Earlier this month, the National Labor Relations Board (NLRB) issued a complaint about activities by management at Google. The company, owned by Alphabet Inc., allegedly took actions to suppress and deter workers from unionizing. It also fired several employees in alleged retaliation for unionizing activities.
According to Reuters, Google’s workforce wants more input on issues like how sexual misconduct is investigated and which projects the company agrees to take on. The workers have been pressuring Google for more say for about two years.
The unionizing campaign came to a head when the workers partnered with the Communication Workers of America to petition the NLRB to take the tech giant on. Five workers were fired after attempting to rally colleagues to the cause.
Google insists that it has acted lawfully and said the workers were fired for breaching information security rules.
Can employers fire people for unionizing?
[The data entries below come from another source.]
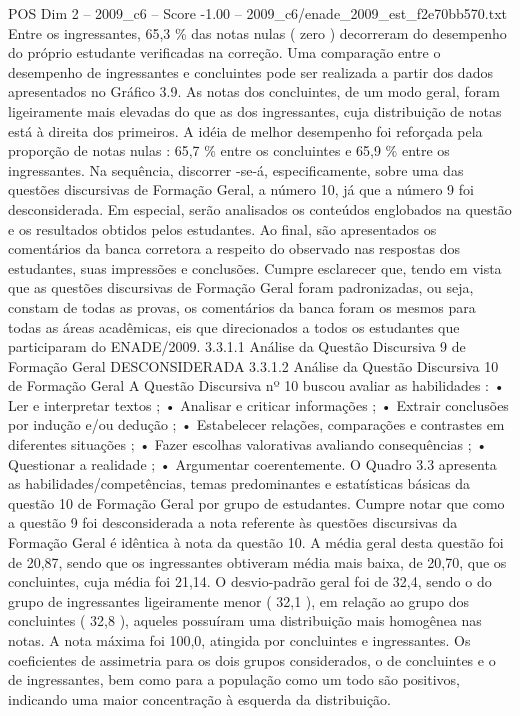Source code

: \begin{textsample}{POS Dim 2 – 2009\_c6 – Score -1.00 – 2009\_c6/enade\_2009\_est\_f2e70bb570.txt}
Entre os ingressantes, 65,3 \% das notas nulas ( zero ) decorreram do desempenho do próprio estudante verificadas na correção.
Uma comparação entre o desempenho de ingressantes e concluintes pode ser realizada a partir dos dados apresentados no Gráfico 3.9.
As notas dos concluintes, de um modo geral, foram ligeiramente mais elevadas do que as dos ingressantes, cuja distribuição de notas está à direita dos primeiros.
A idéia de melhor desempenho foi reforçada pela proporção de notas nulas : 65,7 \% entre os concluintes e 65,9 \% entre os ingressantes.
Na sequência, discorrer -se-á, especificamente, sobre uma das questões discursivas de Formação Geral, a número 10, já que a número 9 foi desconsiderada.
Em especial, serão analisados os conteúdos englobados na questão e os resultados obtidos pelos estudantes.
Ao final, são apresentados os comentários da banca corretora a respeito do observado nas respostas dos estudantes, suas impressões e conclusões.
Cumpre esclarecer que, tendo em vista que as questões discursivas de Formação Geral foram padronizadas, ou seja, constam de todas as provas, os comentários da banca foram os mesmos para todas as áreas acadêmicas, eis que direcionados a todos os estudantes que participaram do ENADE/2009. 3.3.1.1 Análise da Questão Discursiva 9 de Formação Geral DESCONSIDERADA 3.3.1.2 Análise da Questão Discursiva 10 de Formação Geral A Questão Discursiva nº 10 buscou avaliar as habilidades : • Ler e interpretar textos ; • Analisar e criticar informações ; • Extrair conclusões por indução e/ou dedução ; • Estabelecer relações, comparações e contrastes em diferentes situações ; • Fazer escolhas valorativas avaliando consequências ; • Questionar a realidade ; • Argumentar coerentemente.
O Quadro 3.3 apresenta as habilidades/competências, temas predominantes e estatísticas básicas da questão 10 de Formação Geral por grupo de estudantes.
Cumpre notar que como a questão 9 foi desconsiderada a nota referente às questões discursivas da Formação Geral é idêntica à nota da questão 10.
A média geral desta questão foi de 20,87, sendo que os ingressantes obtiveram média mais baixa, de 20,70, que os concluintes, cuja média foi 21,14.
O desvio-padrão geral foi de 32,4, sendo o do grupo de ingressantes ligeiramente menor ( 32,1 ), em relação ao grupo dos concluintes ( 32,8 ), aqueles possuíram uma distribuição mais homogênea nas notas.
A nota máxima foi 100,0, atingida por concluintes e ingressantes.
Os coeficientes de assimetria para os dois grupos considerados, o de concluintes e o de ingressantes, bem como para a população como um todo são positivos, indicando uma maior concentração à esquerda da distribuição.

\end{textsample}
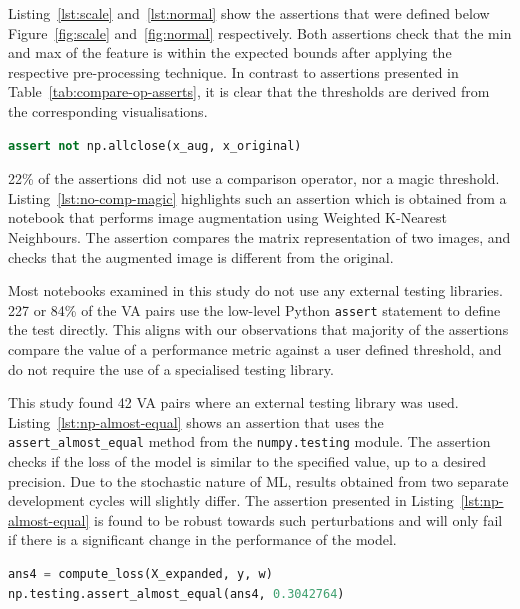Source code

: Listing~\ref{lst:scale} and~\ref{lst:normal} show the assertions that were defined below Figure~\ref{fig:scale} and~\ref{fig:normal} respectively. Both assertions check that the min and max of the feature is within the expected bounds after applying the respective pre-processing technique. In contrast to assertions presented in Table~\ref{tab:compare-op-asserts}, it is clear that the thresholds are derived from the corresponding visualisations.

\begin{lstlisting}[language=Python, caption={Assertion to check that an augmented image is different from the original.}, label={lst:no-comp-magic}]
assert not np.allclose(x_aug, x_original)
\end{lstlisting}

22\% of the assertions did not use a comparison operator, nor a magic threshold. Listing~\ref{lst:no-comp-magic} highlights such an assertion which is obtained from a notebook that performs image augmentation using Weighted K-Nearest Neighbours. The assertion compares the matrix representation of two images, and checks that the augmented image is different from the original.

Most notebooks examined in this study do not use any external testing libraries. 227 or 84\% of the VA pairs use the low-level Python \texttt{assert} statement to define the test directly. This aligns with our observations that majority of the assertions compare the value of a performance metric against a user defined threshold, and do not require the use of a specialised testing library. 

This study found 42 VA pairs where an external testing library was used. Listing~\ref{lst:np-almost-equal} shows an assertion that uses the \texttt{assert\_almost\_equal} method from the \texttt{numpy.testing} module. The assertion checks if the loss of the model is similar to the specified value, up to a desired precision. Due to the stochastic nature of ML, results obtained from two separate development cycles will slightly differ. The assertion presented in Listing~\ref{lst:np-almost-equal} is found to be robust towards such perturbations and will only fail if there is a significant change in the performance of the model.

\begin{lstlisting}[language=Python, caption={Assertion to check that the loss of the model is similar to the specified value.}, label={lst:np-almost-equal}]
ans4 = compute_loss(X_expanded, y, w)
np.testing.assert_almost_equal(ans4, 0.3042764) 
\end{lstlisting}


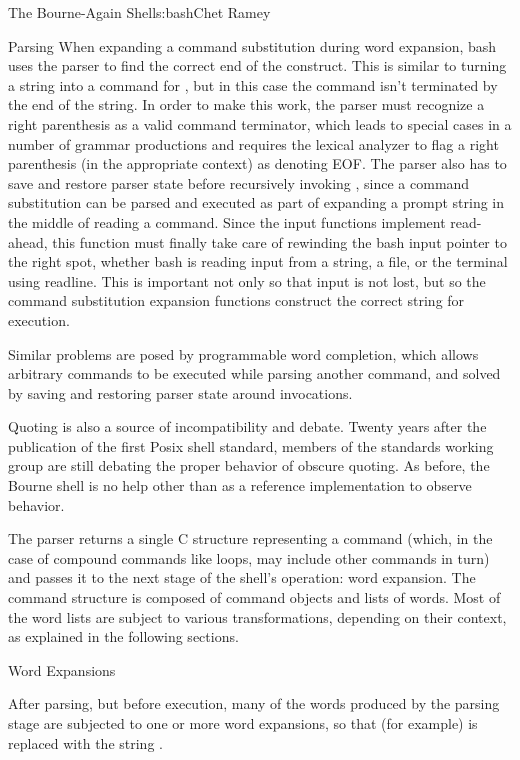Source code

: \begin{aosachapter}{The Bourne-Again Shell}{s:bash}{Chet Ramey}
\begin{aosasect1}{Parsing}
When expanding a
command substitution during word expansion, bash uses the parser to
find the correct end of the construct.  This is similar to turning a
string into a command for , but in this
case the command isn't terminated by the end of the string.  In order
to make this work, the parser must recognize a right parenthesis as a
valid command terminator, which leads to special cases in a number of
grammar productions and requires the lexical analyzer to flag a right
parenthesis (in the appropriate context) as denoting EOF\@.  The parser
also has to save and restore parser state before recursively invoking
, since a command substitution can be parsed and
executed as part of expanding a prompt string in the middle of reading
a command.  Since the input functions implement read-ahead, this
function must finally take care of rewinding the bash input pointer to
the right spot, whether bash is reading input from a string, a file,
or the terminal using readline.  This is important not only so that
input is not lost, but so the command substitution expansion functions
construct the correct string for execution.

Similar problems are posed by programmable word completion, which allows
arbitrary commands to be executed while parsing another command,
and solved by saving and restoring parser state around invocations.

Quoting is also a source of incompatibility and debate.  Twenty years
after the publication of the first Posix shell standard, members of
the standards working group are still debating the proper behavior of
obscure quoting.  As before, the Bourne shell is no help other than as
a reference implementation to observe behavior.

The parser returns a single C structure representing a command (which,
in the case of compound commands like loops, may include other
commands in turn) and passes it to the next stage of the shell's
operation: word expansion.  The command structure is composed of
command objects and lists of words.  Most of the word lists are
subject to various transformations, depending on their context, as
explained in the following sections.

\end{aosasect1}

\begin{aosasect1}{Word Expansions}

After parsing, but before execution, many of the words produced by the
parsing stage are subjected to one or more word expansions, so that
(for example)  is replaced with the string
.


\end{aosasect1}
\end{aosachapter}
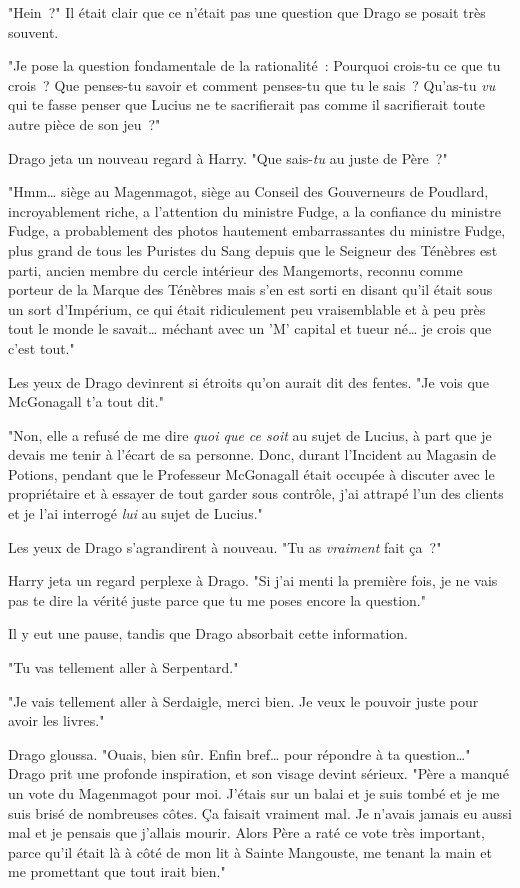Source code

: "Hein~?" Il était clair que ce n'était pas une question que Drago se posait très souvent.

"Je pose la question fondamentale de la rationalité~: Pourquoi crois-tu ce que tu crois~? Que penses-tu savoir et comment penses-tu que tu le sais~? Qu'as-tu \emph{vu} qui te fasse penser que Lucius ne te sacrifierait pas comme il sacrifierait toute autre pièce de son jeu~?"

Drago jeta un nouveau regard à Harry. "Que sais-\emph{tu} au juste de Père~?"

"Hmm… siège au Magenmagot, siège au Conseil des Gouverneurs de Poudlard, incroyablement riche, a l'attention du ministre Fudge, a la confiance du ministre Fudge, a probablement des photos hautement embarrassantes du ministre Fudge, plus grand de tous les Puristes du Sang depuis que le Seigneur des Ténèbres est parti, ancien membre du cercle intérieur des Mangemorts, reconnu comme porteur de la Marque des Ténèbres mais s'en est sorti en disant qu'il était sous un sort d'Impérium, ce qui était ridiculement peu vraisemblable et à peu près tout le monde le savait… méchant avec un 'M' capital et tueur né… je crois que c'est tout."

Les yeux de Drago devinrent si étroits qu'on aurait dit des fentes. "Je vois que McGonagall t'a tout dit."

"Non, elle a refusé de me dire \emph{quoi que ce soit} au sujet de Lucius, à part que je devais me tenir à l'écart de sa personne. Donc, durant l'Incident au Magasin de Potions, pendant que le Professeur McGonagall était occupée à discuter avec le propriétaire et à essayer de tout garder sous contrôle, j'ai attrapé l'un des clients et je l'ai interrogé \emph{lui} au sujet de Lucius."

Les yeux de Drago s'agrandirent à nouveau. "Tu as \emph{vraiment} fait ça~?"

Harry jeta un regard perplexe à Drago. "Si j'ai menti la première fois, je ne vais pas te dire la vérité juste parce que tu me poses encore la question."

Il y eut une pause, tandis que Drago absorbait cette information.

"Tu vas tellement aller à Serpentard."

"Je vais tellement aller à Serdaigle, merci bien. Je veux le pouvoir juste pour avoir les livres."

Drago gloussa. "Ouais, bien sûr. Enfin bref… pour répondre à ta question…" Drago prit une profonde inspiration, et son visage devint sérieux. "Père a manqué un vote du Magenmagot pour moi. J'étais sur un balai et je suis tombé et je me suis brisé de nombreuses côtes. Ça faisait vraiment mal. Je n'avais jamais eu aussi mal et je pensais que j'allais mourir. Alors Père a raté ce vote très important, parce qu'il était là à côté de mon lit à Sainte Mangouste, me tenant la main et me promettant que tout irait bien."

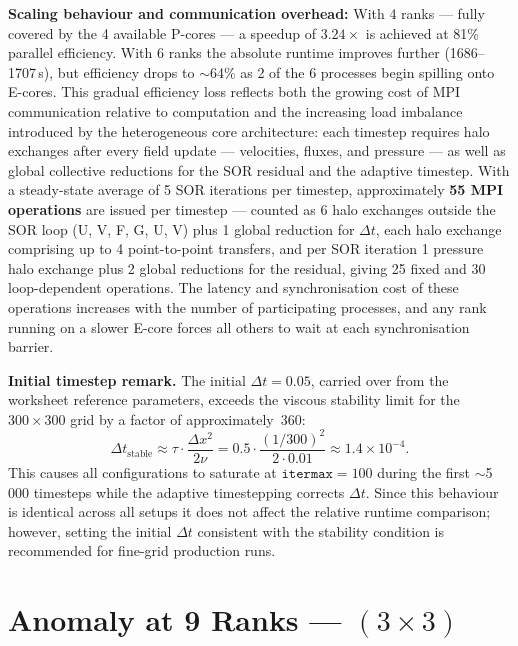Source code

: \documentclass[11pt, a4paper]{article}
\begin{document}
\textbf{Scaling behaviour and communication overhead:} With 4 ranks --- fully
covered by the 4 available P-cores --- a speedup of $3.24\times$ is achieved at
81\% parallel efficiency. With 6 ranks the absolute runtime improves further
(1686--1707\,s), but efficiency drops to $\sim$64\% as 2 of the 6 processes
begin spilling onto E-cores. This gradual efficiency loss reflects both the
growing cost of MPI communication relative to computation and the increasing load
imbalance introduced by the heterogeneous core architecture: each timestep
requires halo exchanges after every field update --- velocities, fluxes, and
pressure --- as well as global collective reductions for the SOR residual and the
adaptive timestep. With a steady-state average of 5 SOR iterations per timestep,
approximately \textbf{55 MPI operations} are issued per timestep --- counted as
6 halo exchanges outside the SOR loop (U, V, F, G, U, V) plus 1 global
reduction for $\Delta t$, each halo exchange comprising up to 4 point-to-point
transfers, and per SOR iteration 1 pressure halo exchange plus 2 global
reductions for the residual, giving 25 fixed and 30 loop-dependent operations.
The latency and synchronisation cost of these operations increases with the
number of participating processes, and any rank running on a slower E-core forces
all others to wait at each synchronisation barrier.

\textbf{Initial timestep remark.} The initial $\Delta t = 0.05$, carried over
from the worksheet reference parameters, exceeds the viscous stability limit for
the $300\times300$ grid by a factor of approximately~360:
\[
    \Delta t_{\mathrm{stable}} \approx \tau \cdot \frac{\Delta x^2}{2\nu}
    = 0.5 \cdot \frac{(1/300)^2}{2 \cdot 0.01} \approx 1.4\times10^{-4}.
\]
This causes all configurations to saturate at $\mathtt{itermax} = 100$ during
the first $\sim$5\,000 timesteps while the adaptive timestepping corrects
$\Delta t$. Since this behaviour is identical across all setups it does not
affect the relative runtime comparison; however, setting the initial $\Delta t$
consistent with the stability condition is recommended for fine-grid production
runs.

\section{Anomaly at 9 Ranks --- \texorpdfstring{$(3\times3)$}{(3x3)}}
\end{document}
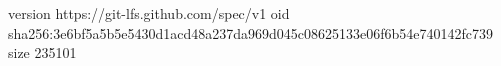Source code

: version https://git-lfs.github.com/spec/v1
oid sha256:3e6bf5a5b5e5430d1acd48a237da969d045c08625133e06f6b54e740142fc739
size 235101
Under the federal National Labor Relations Act, workers have the right to organize collectively or join a union in order to negotiate the terms and conditions of employment. It is illegal to fire you, demote you, penalize you or discipline you in any way for attempting to form, join or assist a union.
A company also can’t take a negative job action against you, including firing you, on a pretext when the actual purpose was to suppress unionization efforts.
Your employer is prohibited from attempting to coerce you, threaten you or bribe you in regard to unionization activities. They cannot spy on you or give the appearance of doing so. They cannot coercively question you.
If you choose to engage in a unionizing effort, you have the right to:
- Pass out union literature
- Wear union t-shirts and buttons (except in limited “special circumstances”)
- Discuss unionization with your coworkers
- Solicit coworkers to sign union authorization cards
Your employer does have the right to insist that you work during work times. It can also have and enforce non-discriminatory rules that limit union solicitation during work hours.
According to the NLRB, if you are allowed to talk about other non-work-related topics during the workday, you must be allowed to talk about unionization.
Your employer cannot legally stop you from talking about unionization or soliciting union authorization cards during breaks or before or after work. You have the right to distribute union literature in non-work areas such as break rooms or the parking lot.
Unionization and collective action work. That may be why so many employers find unionizing activities to be threatening. If you suspect your employer might take unlawful actions to suppress unionization activity at your workplace, talk to a labor law attorney.
At the present time, the NLRB is controlled by Republican Board members who have a pro-employer slant. When the Biden administration takes control in 2021, the NLRB is expected to act more favorably towards unions.